(What to produce)
Return, from the material below, each line in which "uvicorn" occurs.

(Data to process)
◇ ◇ ◇ ◇ ◇
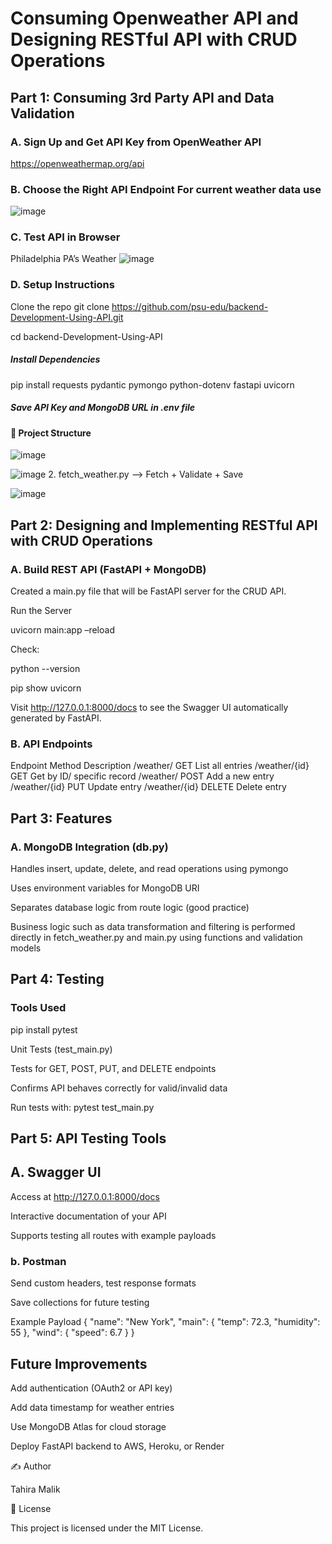 # Consuming Openweather API and Designing RESTful API with CRUD Operations

## Part 1: Consuming 3rd Party API and Data Validation

### A.	Sign Up and Get API Key from OpenWeather API 

https://openweathermap.org/api

### B.	Choose the Right API Endpoint For current weather data use
![image](https://github.com/user-attachments/assets/edbb212e-6fa2-407d-a341-b4067d98c03c)

### C.	Test API in Browser 
Philadelphia PA’s Weather
![image](https://github.com/user-attachments/assets/00c14c0b-1412-400a-b22d-2b2843122eed)


### D. Setup Instructions
Clone the repo
git clone https://github.com/psu-edu/backend-Development-Using-API.git

cd backend-Development-Using-API

##### Install Dependencies

pip install requests pydantic pymongo python-dotenv fastapi uvicorn


##### Save API Key and MongoDB URL in .env file

#### 📁 Project Structure
![image](https://github.com/user-attachments/assets/29348db6-4e48-4db6-a75a-961860f241c5)

![image](https://github.com/user-attachments/assets/84c13555-c201-4674-8087-f47b97026d20)  2. fetch_weather.py —-> Fetch + Validate + Save

![image](https://github.com/user-attachments/assets/debf56c1-6498-477c-b5c9-3bd3097a59a4)

## Part 2: Designing and Implementing RESTful API with CRUD Operations 

### A. Build REST API (FastAPI + MongoDB)

Created a main.py file that will be FastAPI server for the CRUD API.

Run the Server

uvicorn main:app –reload

Check:

python --version

pip show uvicorn

Visit http://127.0.0.1:8000/docs to see the Swagger UI automatically generated by FastAPI.

### B. API Endpoints

Endpoint	Method	Description
/weather/	GET	List all entries
/weather/{id}	GET	Get by ID/ specific record
/weather/	POST	Add a new entry
/weather/{id}	PUT	Update entry
/weather/{id}	DELETE	Delete entry

## Part 3: Features

### A. MongoDB Integration (db.py)

Handles insert, update, delete, and read operations using pymongo

Uses environment variables for MongoDB URI

Separates database logic from route logic (good practice)

Business logic such as data transformation and filtering is performed directly in fetch_weather.py and main.py using functions and validation models
## Part 4: Testing

### Tools Used

pip install pytest

Unit Tests (test_main.py)

Tests for GET, POST, PUT, and DELETE endpoints

Confirms API behaves correctly for valid/invalid data

Run tests with: pytest test_main.py

## Part 5: API Testing Tools
## A. Swagger UI
Access at http://127.0.0.1:8000/docs

Interactive documentation of your API

Supports testing all routes with example payloads

### b. Postman 

Send custom headers, test response formats

Save collections for future testing

Example Payload
{
  "name": "New York",
  "main": {
    "temp": 72.3,
    "humidity": 55
  },
  "wind": {
    "speed": 6.7
  }
}

## Future Improvements
Add authentication (OAuth2 or API key)

Add data timestamp for weather entries

Use MongoDB Atlas for cloud storage

Deploy FastAPI backend to AWS, Heroku, or Render

 ✍️ Author

Tahira Malik

📝 License

This project is licensed under the MIT License.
◇ ◇ ◇ ◇ ◇
(Result of the task)
pip install requests pydantic pymongo python-dotenv fastapi uvicorn
uvicorn main:app –reload
pip show uvicorn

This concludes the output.